08.06.2015 · Arbeitnehmer · smart steuern ·
Lesezeit: 3 Min.

Hexenverbrennungen, schlafende Richter und die Toiletten-Tagebücher (Teil 2)

Weil der erste Teil so schön war, habe ich gleich eine zweite Sammlung komischer Fälle für Sie zusammengestellt. Lehnen Sie sich zurück und erfreuen Sie sich an den folgenden Urteilen.
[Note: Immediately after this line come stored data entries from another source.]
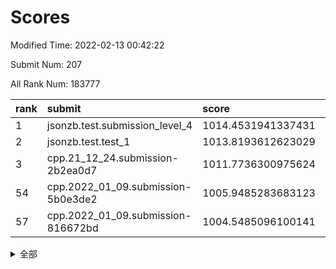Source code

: # Scores

Modified Time: 2022-02-13 00:42:22

Submit Num: 207

All Rank Num: 183777

| rank |               submit               |       score        |       sigma        | pk_num |
| :--- | :--------------------------------- | :----------------- | :----------------- | :----- |
| 1    | jsonzb.test.submission_level_4     | 1014.4531941337431 | 0.809188641580705  | 3550   |
| 2    | jsonzb.test.test_1                 | 1013.8193612623029 | 0.8326754813605576 | 3556   |
| 3    | cpp.21_12_24.submission-2b2ea0d7   | 1011.7736300975624 | 0.8050278041537396 | 3551   |
| 54   | cpp.2022_01_09.submission-5b0e3de2 | 1005.9485283683123 | 0.7342345384250116 | 3550   |
| 57   | cpp.2022_01_09.submission-816672bd | 1004.5485096100141 | 0.7154491354151862 | 3550   |


<details>
<summary>全部</summary>

| rank |                 submit                 |       score        |       sigma        | pk_num |
| :--- | :------------------------------------- | :----------------- | :----------------- | :----- |
| 1    | jsonzb.test.submission_level_4         | 1014.4531941337431 | 0.809188641580705  | 3550   |
| 2    | jsonzb.test.test_1                     | 1013.8193612623029 | 0.8326754813605576 | 3556   |
| 3    | cpp.21_12_24.submission-2b2ea0d7       | 1011.7736300975624 | 0.8050278041537396 | 3551   |
| 4    | gobigger.level_3.submission_level_3_38 | 1011.577651585383  | 0.7824410120418714 | 3551   |
| 5    | gobigger.level_3.submission_level_3_28 | 1011.3864614228662 | 0.7714641721151353 | 3550   |
| 6    | gobigger.level_3.submission_level_3_2  | 1011.3446635507293 | 0.7658624011758678 | 3550   |
| 7    | gobigger.level_3.submission_level_3_21 | 1011.286272699873  | 0.7508517458896968 | 3551   |
| 8    | gobigger.level_3.submission_level_3_46 | 1011.2788654477688 | 0.7535185163755338 | 3551   |
| 9    | gobigger.level_3.submission_level_3_29 | 1011.0187421740881 | 0.7604222492767334 | 3551   |
| 10   | gobigger.level_3.submission_level_3_13 | 1010.9148829442527 | 0.7698043502536193 | 3554   |
| 11   | gobigger.level_3.submission_level_3_5  | 1010.7149817401576 | 0.7762702639919664 | 3552   |
| 12   | gobigger.level_3.submission_level_3_49 | 1010.7128551238848 | 0.7642713615114324 | 3554   |
| 13   | gobigger.level_3.submission_level_3_40 | 1010.6997255974821 | 0.7957820570833554 | 3552   |
| 14   | gobigger.level_3.submission_level_3_1  | 1010.6266819194569 | 0.7794559125974792 | 3552   |
| 15   | gobigger.level_3.submission_level_3_7  | 1010.560005361493  | 0.7637850287179606 | 3555   |
| 16   | gobigger.level_3.submission_level_3_3  | 1010.4983388045072 | 0.7657288720635146 | 3549   |
| 17   | gobigger.level_3.submission_level_3_22 | 1010.4930865479831 | 0.7669936736101143 | 3555   |
| 18   | gobigger.level_3.submission_level_3_30 | 1010.4804363646176 | 0.7483599415456086 | 3557   |
| 19   | gobigger.level_3.submission_level_3_34 | 1010.4400464382886 | 0.7658349334860902 | 3552   |
| 20   | gobigger.level_3.submission_level_3_41 | 1010.415272422438  | 0.7690962536188709 | 3553   |
| 21   | gobigger.level_3.submission_level_3_9  | 1010.3883923278099 | 0.7471703480003953 | 3551   |
| 22   | gobigger.level_3.submission_level_3_16 | 1010.3487489314192 | 0.7451411806039875 | 3550   |
| 23   | gobigger.level_3.submission_level_3_32 | 1010.3161806351715 | 0.7829331247877264 | 3553   |
| 24   | gobigger.level_3.submission_level_3_35 | 1010.2874723702264 | 0.7721158271533547 | 3554   |
| 25   | gobigger.level_3.submission_level_3_42 | 1010.1640089177502 | 0.7518855497943825 | 3551   |
| 26   | gobigger.level_3.submission_level_3_26 | 1010.1450858918961 | 0.7559983606389775 | 3552   |
| 27   | gobigger.level_3.submission_level_3_12 | 1010.0832440873671 | 0.7610578914064717 | 3552   |
| 28   | gobigger.level_3.submission_level_3_6  | 1010.0768139073989 | 0.7634288115931473 | 3553   |
| 29   | gobigger.level_3.submission_level_3_27 | 1010.0345429094032 | 0.7627237659083306 | 3550   |
| 30   | gobigger.level_3.submission_level_3_8  | 1009.9949583861495 | 0.7486627735141936 | 3549   |
| 31   | gobigger.level_3.submission_level_3_18 | 1009.9460003247946 | 0.7484988883434178 | 3555   |
| 32   | gobigger.level_3.submission_level_3_37 | 1009.910964739973  | 0.7721821092997128 | 3549   |
| 33   | gobigger.level_3.submission_level_3_36 | 1009.8617990222556 | 0.7437484724673136 | 3551   |
| 34   | gobigger.level_3.submission_level_3_19 | 1009.8564719577009 | 0.7499119172710625 | 3550   |
| 35   | gobigger.level_3.submission_level_3_44 | 1009.8424387531293 | 0.7396794680479829 | 3555   |
| 36   | gobigger.level_3.submission_level_3_33 | 1009.7101585136448 | 0.7619176808629498 | 3545   |
| 37   | gobigger.level_3.submission_level_3_43 | 1009.6996611186732 | 0.7301295912217481 | 3550   |
| 38   | gobigger.level_3.submission_level_3_14 | 1009.6669208637446 | 0.7289886056430113 | 3553   |
| 39   | gobigger.level_3.submission_level_3_0  | 1009.6528438873572 | 0.7546146595866594 | 3554   |
| 40   | gobigger.level_3.submission_level_3_11 | 1009.6285744300626 | 0.7704018672871505 | 3552   |
| 41   | gobigger.level_3.submission_level_3_24 | 1009.593097779268  | 0.7557152011077976 | 3551   |
| 42   | gobigger.level_3.submission_level_3_4  | 1009.405659539546  | 0.7523530902203693 | 3551   |
| 43   | gobigger.level_3.submission_level_3_20 | 1009.3628190622916 | 0.7490575869105134 | 3549   |
| 44   | gobigger.level_3.submission_level_3_23 | 1009.3594602174742 | 0.7482760107126918 | 3551   |
| 45   | gobigger.level_3.submission_level_3_48 | 1009.256880034112  | 0.7341465724954446 | 3553   |
| 46   | gobigger.level_3.submission_level_3_10 | 1008.9375126047628 | 0.7583697659768261 | 3555   |
| 47   | gobigger.level_3.submission_level_3_31 | 1008.8305886127639 | 0.7392795765986058 | 3553   |
| 48   | gobigger.level_3.submission_level_3_39 | 1008.8099440661706 | 0.7530710058811271 | 3551   |
| 49   | gobigger.level_3.submission_level_3_45 | 1008.7453299053944 | 0.7445031937379288 | 3551   |
| 50   | gobigger.level_3.submission_level_3_17 | 1008.6994330420955 | 0.733992509483141  | 3555   |
| 51   | gobigger.level_3.submission_level_3_25 | 1008.5894948834954 | 0.734977099660574  | 3551   |
| 52   | gobigger.level_3.submission_level_3_15 | 1008.3511299761437 | 0.7555175352090433 | 3548   |
| 53   | gobigger.level_3.submission_level_3_47 | 1008.1417116529199 | 0.7433731113093575 | 3548   |
| 54   | cpp.2022_01_09.submission-5b0e3de2     | 1005.9485283683123 | 0.7342345384250116 | 3550   |
| 55   | gobigger.level_1.submission_level_1_43 | 1005.1288124906516 | 0.7370575635099913 | 3549   |
| 56   | gobigger.level_1.submission_level_1_6  | 1004.9206585064937 | 0.7175928958593107 | 3556   |
| 57   | cpp.2022_01_09.submission-816672bd     | 1004.5485096100141 | 0.7154491354151862 | 3550   |
| 58   | gobigger.level_1.submission_level_1_21 | 1004.4178427582272 | 0.7144326582515028 | 3553   |
| 59   | gobigger.level_1.submission_level_1_15 | 1004.3573165442867 | 0.7258184534843458 | 3550   |
| 60   | gobigger.level_1.submission_level_1_36 | 1004.156705293662  | 0.7173079525625586 | 3551   |
| 61   | gobigger.level_1.submission_level_1_3  | 1004.0953293604178 | 0.7211651146908502 | 3553   |
| 62   | gobigger.level_1.submission_level_1_44 | 1004.0591479267617 | 0.7216755418613833 | 3550   |
| 63   | gobigger.level_1.submission_level_1_45 | 1004.0227333036862 | 0.7256818828892588 | 3549   |
| 64   | gobigger.level_1.submission_level_1_28 | 1004.0123029688975 | 0.7249150155937496 | 3551   |
| 65   | gobigger.level_1.submission_level_1_27 | 1003.9554694184737 | 0.7186564269212994 | 3555   |
| 66   | gobigger.level_1.submission_level_1_23 | 1003.8846838616861 | 0.7090016408683275 | 3549   |
| 67   | gobigger.level_1.submission_level_1_41 | 1003.8056654420229 | 0.7229360941159984 | 3550   |
| 68   | gobigger.level_1.submission_level_1_5  | 1003.7979724109887 | 0.7025072205472054 | 3552   |
| 69   | gobigger.level_1.submission_level_1_47 | 1003.7239499397898 | 0.7104718444490559 | 3552   |
| 70   | gobigger.level_1.submission_level_1_37 | 1003.7190254198032 | 0.7150774139102878 | 3556   |
| 71   | gobigger.level_1.submission_level_1_26 | 1003.6877863389311 | 0.721531804502925  | 3550   |
| 72   | gobigger.level_1.submission_level_1_32 | 1003.6316845849658 | 0.718002235687425  | 3555   |
| 73   | gobigger.level_1.submission_level_1_39 | 1003.6183332664311 | 0.7063706773588326 | 3554   |
| 74   | gobigger.level_1.submission_level_1_18 | 1003.5434032060282 | 0.7102769117922556 | 3551   |
| 75   | gobigger.level_1.submission_level_1_14 | 1003.483625750139  | 0.7136063225420577 | 3554   |
| 76   | gobigger.level_1.submission_level_1_16 | 1003.4322945234527 | 0.7270126196312159 | 3551   |
| 77   | gobigger.level_1.submission_level_1_22 | 1003.4277801709554 | 0.7184149327560606 | 3550   |
| 78   | gobigger.level_1.submission_level_1_25 | 1003.4111562142344 | 0.7074521918448392 | 3550   |
| 79   | gobigger.level_1.submission_level_1_48 | 1003.3957054648494 | 0.7201635338897322 | 3548   |
| 80   | gobigger.level_1.submission_level_1_49 | 1003.3705355595555 | 0.7128584714924354 | 3553   |
| 81   | gobigger.level_1.submission_level_1_12 | 1003.2072348011886 | 0.7112069376464505 | 3550   |
| 82   | gobigger.level_1.submission_level_1_30 | 1003.2042612147326 | 0.732505098419047  | 3551   |
| 83   | gobigger.level_1.submission_level_1_34 | 1003.168499143719  | 0.7177801865062275 | 3555   |
| 84   | gobigger.level_1.submission_level_1_13 | 1003.1127661622237 | 0.7213605271868894 | 3554   |
| 85   | gobigger.level_1.submission_level_1_42 | 1003.0645462809574 | 0.7310535142511095 | 3550   |
| 86   | gobigger.level_1.submission_level_1_20 | 1003.0506129937706 | 0.7055808954998366 | 3553   |
| 87   | gobigger.level_1.submission_level_1_33 | 1002.9249579003333 | 0.7150079950940181 | 3548   |
| 88   | gobigger.level_1.submission_level_1_10 | 1002.8878594744975 | 0.7176889299155705 | 3555   |
| 89   | gobigger.level_1.submission_level_1_9  | 1002.8855955167544 | 0.715149370968223  | 3544   |
| 90   | gobigger.level_1.submission_level_1_38 | 1002.8721096071421 | 0.7207027762539784 | 3549   |
| 91   | gobigger.level_1.submission_level_1_7  | 1002.85892205176   | 0.7225072685755981 | 3552   |
| 92   | gobigger.level_1.submission_level_1_8  | 1002.8555674426599 | 0.7088268086207398 | 3555   |
| 93   | gobigger.level_1.submission_level_1_0  | 1002.8387196539976 | 0.7205535364719141 | 3552   |
| 94   | gobigger.level_1.submission_level_1_40 | 1002.7221860514023 | 0.7085077453246154 | 3554   |
| 95   | gobigger.level_1.submission_level_1_24 | 1002.6447983933691 | 0.7203818697484445 | 3552   |
| 96   | gobigger.level_1.submission_level_1_2  | 1002.4941201051143 | 0.7057510636180443 | 3548   |
| 97   | gobigger.level_1.submission_level_1_4  | 1002.4220536062076 | 0.7038158081627826 | 3558   |
| 98   | gobigger.level_1.submission_level_1_31 | 1002.1932472432782 | 0.7182658397580757 | 3547   |
| 99   | gobigger.level_1.submission_level_1_11 | 1002.1850273827094 | 0.719634521563268  | 3549   |
| 100  | gobigger.level_1.submission_level_1_1  | 1002.0677674641438 | 0.7275950349426589 | 3547   |
| 101  | gobigger.level_1.submission_level_1_35 | 1002.0561626155401 | 0.7126730373584961 | 3549   |
| 102  | gobigger.level_1.submission_level_1_19 | 1001.7699318645538 | 0.7128523040330385 | 3551   |
| 103  | gobigger.level_1.submission_level_1_17 | 1001.5666068420683 | 0.709673446917884  | 3554   |
| 104  | gobigger.level_1.submission_level_1_29 | 1001.4289905499986 | 0.7146845994313662 | 3551   |
| 105  | gobigger.level_1.submission_level_1_46 | 1001.3119072020834 | 0.7085068993352923 | 3552   |
| 106  | gobigger.random.submission_random_39   | 997.2450324040938  | 0.7035853205285186 | 3551   |
| 107  | gobigger.random.submission_random_0    | 997.0184607817746  | 0.7081816114597485 | 3555   |
| 108  | gobigger.random.submission_random_18   | 996.9895289425551  | 0.7101495112352946 | 3546   |
| 109  | gobigger.random.submission_random_27   | 996.8551067381245  | 0.7164499359871328 | 3553   |
| 110  | gobigger.random.submission_random_36   | 996.8273269067562  | 0.706531740832627  | 3549   |
| 111  | gobigger.random.submission_random_30   | 996.5888157547216  | 0.7272810701332694 | 3544   |
| 112  | gobigger.random.submission_random_45   | 996.5880069340146  | 0.7096603021367536 | 3552   |
| 113  | gobigger.random.submission_random_21   | 996.55516461537    | 0.7097209214011205 | 3547   |
| 114  | gobigger.random.submission_random_16   | 996.5086616914908  | 0.7227749641256916 | 3551   |
| 115  | gobigger.random.submission_random_2    | 996.4007793161105  | 0.7242493155270636 | 3548   |
| 116  | gobigger.random.submission_random_15   | 996.3799505676085  | 0.711032042896881  | 3555   |
| 117  | gobigger.random.submission_random_44   | 996.3032898709571  | 0.7144373647771465 | 3545   |
| 118  | gobigger.random.submission_random_41   | 996.2443805051953  | 0.7180769731122868 | 3552   |
| 119  | gobigger.random.submission_random_12   | 996.2438843446926  | 0.7059268072313988 | 3551   |
| 120  | gobigger.random.submission_random_49   | 996.1546998828858  | 0.7215820851394085 | 3552   |
| 121  | gobigger.random.submission_random_38   | 996.1330362626204  | 0.7170648542117506 | 3548   |
| 122  | gobigger.random.submission_random_47   | 996.1312668754728  | 0.7160690900837364 | 3553   |
| 123  | gobigger.random.submission_random_9    | 996.0774016305601  | 0.7144931922974581 | 3553   |
| 124  | gobigger.random.submission_random_37   | 996.056617636516   | 0.7158856202931921 | 3554   |
| 125  | gobigger.random.submission_random_42   | 996.0375078550667  | 0.7182462372781407 | 3552   |
| 126  | gobigger.random.submission_random_31   | 995.998138310569   | 0.7228850516557377 | 3548   |
| 127  | gobigger.random.submission_random_35   | 995.9673083796325  | 0.7150249372369537 | 3550   |
| 128  | gobigger.random.submission_random_6    | 995.9642648527929  | 0.7111361602514834 | 3554   |
| 129  | gobigger.random.submission_random_20   | 995.9395121531912  | 0.7189035160057669 | 3548   |
| 130  | gobigger.random.submission_random_26   | 995.9322406275035  | 0.7090033253807759 | 3551   |
| 131  | gobigger.random.submission_random_43   | 995.8404418208228  | 0.7157247438713317 | 3550   |
| 132  | gobigger.random.submission_random_33   | 995.8031096603713  | 0.7092406834334679 | 3549   |
| 133  | gobigger.random.submission_random_3    | 995.7310121321606  | 0.6981832386764893 | 3548   |
| 134  | gobigger.random.submission_random_1    | 995.6881654166363  | 0.7153494532621519 | 3550   |
| 135  | gobigger.random.submission_random_34   | 995.6507948947207  | 0.7161483937788604 | 3558   |
| 136  | gobigger.random.submission_random_7    | 995.6396404248452  | 0.713510908834208  | 3557   |
| 137  | gobigger.random.submission_random_8    | 995.6368789383998  | 0.7190739954555512 | 3553   |
| 138  | gobigger.random.submission_random_48   | 995.6077448801216  | 0.7068239140667015 | 3549   |
| 139  | gobigger.random.submission_random_46   | 995.6062553955506  | 0.719970881383074  | 3549   |
| 140  | gobigger.random.submission_random_4    | 995.5659047487779  | 0.7074485290417216 | 3552   |
| 141  | gobigger.random.submission_random_28   | 995.4971966688954  | 0.7131853930164777 | 3550   |
| 142  | gobigger.random.submission_random_25   | 995.4735381054855  | 0.7153508499506057 | 3550   |
| 143  | gobigger.random.submission_random_13   | 995.4628840040062  | 0.721691620055431  | 3555   |
| 144  | gobigger.random.submission_random_40   | 995.3706423084108  | 0.6990341596999735 | 3553   |
| 145  | gobigger.random.submission_random_19   | 995.3474819212352  | 0.7153931989688314 | 3553   |
| 146  | gobigger.random.submission_random_5    | 995.3380842379895  | 0.7081087902005235 | 3548   |
| 147  | gobigger.random.submission_random_14   | 995.2303227636824  | 0.7247275706315033 | 3552   |
| 148  | gobigger.random.submission_random_29   | 995.0614114289365  | 0.7130212812332082 | 3548   |
| 149  | gobigger.random.submission_random_32   | 995.0119610017467  | 0.7107333562057809 | 3552   |
| 150  | gobigger.random.submission_random_22   | 994.9825238817767  | 0.7167549573483464 | 3551   |
| 151  | gobigger.random.submission_random_10   | 994.791979242342   | 0.7001422087410446 | 3546   |
| 152  | gobigger.random.submission_random_23   | 994.7437146423043  | 0.7135075297280988 | 3548   |
| 153  | gobigger.random.submission_random_24   | 994.5722863374174  | 0.7245793473544389 | 3549   |
| 154  | gobigger.level_2.submission_level_2_5  | 994.5144580783438  | 0.7276679000707063 | 3554   |
| 155  | gobigger.random.submission_random_17   | 994.4888569363867  | 0.7164220536009744 | 3551   |
| 156  | gobigger.random.submission_random_11   | 994.1713798697592  | 0.721302052024295  | 3552   |
| 157  | gobigger.level_2.submission_level_2_43 | 993.6855696857394  | 0.7207930689517977 | 3553   |
| 158  | gobigger.level_2.submission_level_2_38 | 993.6820378878502  | 0.7283450250029546 | 3552   |
| 159  | gobigger.level_2.submission_level_2_27 | 993.6121790224693  | 0.7331597473314498 | 3555   |
| 160  | gobigger.level_2.submission_level_2_1  | 993.3778635913068  | 0.7401121251674819 | 3551   |
| 161  | gobigger.level_2.submission_level_2_34 | 993.279869523577   | 0.7428278329638854 | 3554   |
| 162  | gobigger.level_2.submission_level_2_37 | 993.2703032928846  | 0.7445837665723467 | 3551   |
| 163  | gobigger.level_2.submission_level_2_47 | 993.1196936671029  | 0.7332859639494376 | 3552   |
| 164  | gobigger.level_2.submission_level_2_24 | 993.0773232937158  | 0.7334428742863822 | 3550   |
| 165  | gobigger.level_2.submission_level_2_14 | 993.0524097576997  | 0.7309385579906605 | 3551   |
| 166  | gobigger.level_2.submission_level_2_7  | 992.9897122316112  | 0.7520792954444139 | 3549   |
| 167  | gobigger.level_2.submission_level_2_46 | 992.8284881792575  | 0.7372742052278116 | 3550   |
| 168  | gobigger.level_2.submission_level_2_12 | 992.6655128407058  | 0.7312939745930396 | 3555   |
| 169  | gobigger.level_2.submission_level_2_40 | 992.6416979408104  | 0.7395949995786062 | 3551   |
| 170  | gobigger.level_2.submission_level_2_0  | 992.620487885001   | 0.7271485792653237 | 3551   |
| 171  | gobigger.level_2.submission_level_2_28 | 992.6050669514042  | 0.7396289641283965 | 3549   |
| 172  | gobigger.level_2.submission_level_2_35 | 992.5878938122038  | 0.7346104697443188 | 3550   |
| 173  | gobigger.level_2.submission_level_2_11 | 992.5604809060336  | 0.7452143646321929 | 3549   |
| 174  | gobigger.level_2.submission_level_2_23 | 992.4972967664187  | 0.7467886636038275 | 3554   |
| 175  | gobigger.level_2.submission_level_2_21 | 992.4075478747241  | 0.7274744995894021 | 3546   |
| 176  | gobigger.level_2.submission_level_2_31 | 992.2763703041461  | 0.741286631666931  | 3552   |
| 177  | gobigger.level_2.submission_level_2_49 | 992.2740210091608  | 0.7489929579754457 | 3558   |
| 178  | gobigger.level_2.submission_level_2_9  | 992.239918711642   | 0.7450724454644643 | 3545   |
| 179  | gobigger.level_2.submission_level_2_45 | 992.2372675077403  | 0.7262969832364525 | 3555   |
| 180  | gobigger.level_2.submission_level_2_17 | 992.1544452925756  | 0.7337023260911691 | 3550   |
| 181  | gobigger.level_2.submission_level_2_32 | 992.0350634982395  | 0.7275707711939241 | 3551   |
| 182  | gobigger.level_2.submission_level_2_6  | 991.9247491343828  | 0.7233807669265387 | 3553   |
| 183  | gobigger.level_2.submission_level_2_42 | 991.890937340653   | 0.7406834997874635 | 3549   |
| 184  | gobigger.level_2.submission_level_2_26 | 991.8866565470803  | 0.7439810102252468 | 3549   |
| 185  | gobigger.level_2.submission_level_2_48 | 991.8299670666872  | 0.7438892896000098 | 3550   |
| 186  | gobigger.level_2.submission_level_2_19 | 991.8064444118385  | 0.7380674136370623 | 3543   |
| 187  | gobigger.level_2.submission_level_2_25 | 991.7565380487879  | 0.7574154034872776 | 3549   |
| 188  | gobigger.level_2.submission_level_2_36 | 991.7486439064003  | 0.7595804760490558 | 3553   |
| 189  | gobigger.level_2.submission_level_2_10 | 991.586649071754   | 0.7505613007083078 | 3549   |
| 190  | gobigger.level_2.submission_level_2_16 | 991.5461884991336  | 0.7538323957783551 | 3551   |
| 191  | gobigger.level_2.submission_level_2_22 | 991.5124820154986  | 0.7604609241424484 | 3548   |
| 192  | gobigger.level_2.submission_level_2_30 | 991.508149245539   | 0.7461139988368275 | 3553   |
| 193  | gobigger.level_2.submission_level_2_20 | 991.451700333729   | 0.7332239095263996 | 3550   |
| 194  | gobigger.level_2.submission_level_2_39 | 991.446180728986   | 0.7474712832695366 | 3552   |
| 195  | gobigger.level_2.submission_level_2_15 | 991.4232841142575  | 0.7481985797579396 | 3553   |
| 196  | gobigger.level_2.submission_level_2_2  | 991.2835135234868  | 0.7525766346483742 | 3551   |
| 197  | gobigger.level_2.submission_level_2_13 | 991.247514643911   | 0.7616921337212895 | 3548   |
| 198  | gobigger.level_2.submission_level_2_18 | 991.1914529014147  | 0.7537797899356574 | 3553   |
| 199  | gobigger.level_2.submission_level_2_41 | 991.1749644107921  | 0.7559010570692561 | 3549   |
| 200  | gobigger.level_2.submission_level_2_8  | 991.004509408598   | 0.7587812056191229 | 3554   |
| 201  | gobigger.level_2.submission_level_2_33 | 990.8906924433968  | 0.768201869415073  | 3554   |
| 202  | gobigger.level_2.submission_level_2_4  | 990.8314647815552  | 0.7629590718445358 | 3552   |
| 203  | gobigger.level_2.submission_level_2_3  | 990.5287765543521  | 0.7901969259128183 | 3553   |
| 204  | gobigger.level_2.submission_level_2_29 | 990.4867867138757  | 0.7792904549816904 | 3553   |
| 205  | gobigger.level_2.submission_level_2_44 | 990.2872299119231  | 0.7688626428390007 | 3554   |
| 206  | gobigger.none.submission_none_1        | 979.4060891249891  | 1.1962640925899117 | 3552   |
| 207  | gobigger.none.submission_none_0        | 974.810994111985   | 1.4640432096141107 | 3549   |

</details>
Eyes Wide Shut oder: der schlafende Richter

Ruhiger ging es 2011 in einem Verfahren vor dem Bundesfinanzhof, der höchsten Instanz der Finanzgerichtsbarkeit, zu. Die Kläger waren der festen Überzeugung, dass das Gericht der vorherigen Instanz nicht ordnungsgemäß besetzt gewesen sei. Denn: Einer der Richter sei während der mündlichen Verhandlung eingeschlafen. Diese Argumentation ist auf den ersten Blick nachvollziehbar: Ein Gericht gilt als nicht vorschriftsmäßig besetzt (mit der Folge eines Verfahrensfehlers), wenn ein Richter während der mündlichen Verhandlung schläft und deshalb wesentlichen Vorgängen nicht folgt.

Der betroffene (ehrenamtliche) Richter hatte dazu erklärt, mit Sicherheit behaupten zu können, nicht geschlafen zu haben. Allerdings schließe er manchmal kurz die Augen, wenn er eine Sache überdenke.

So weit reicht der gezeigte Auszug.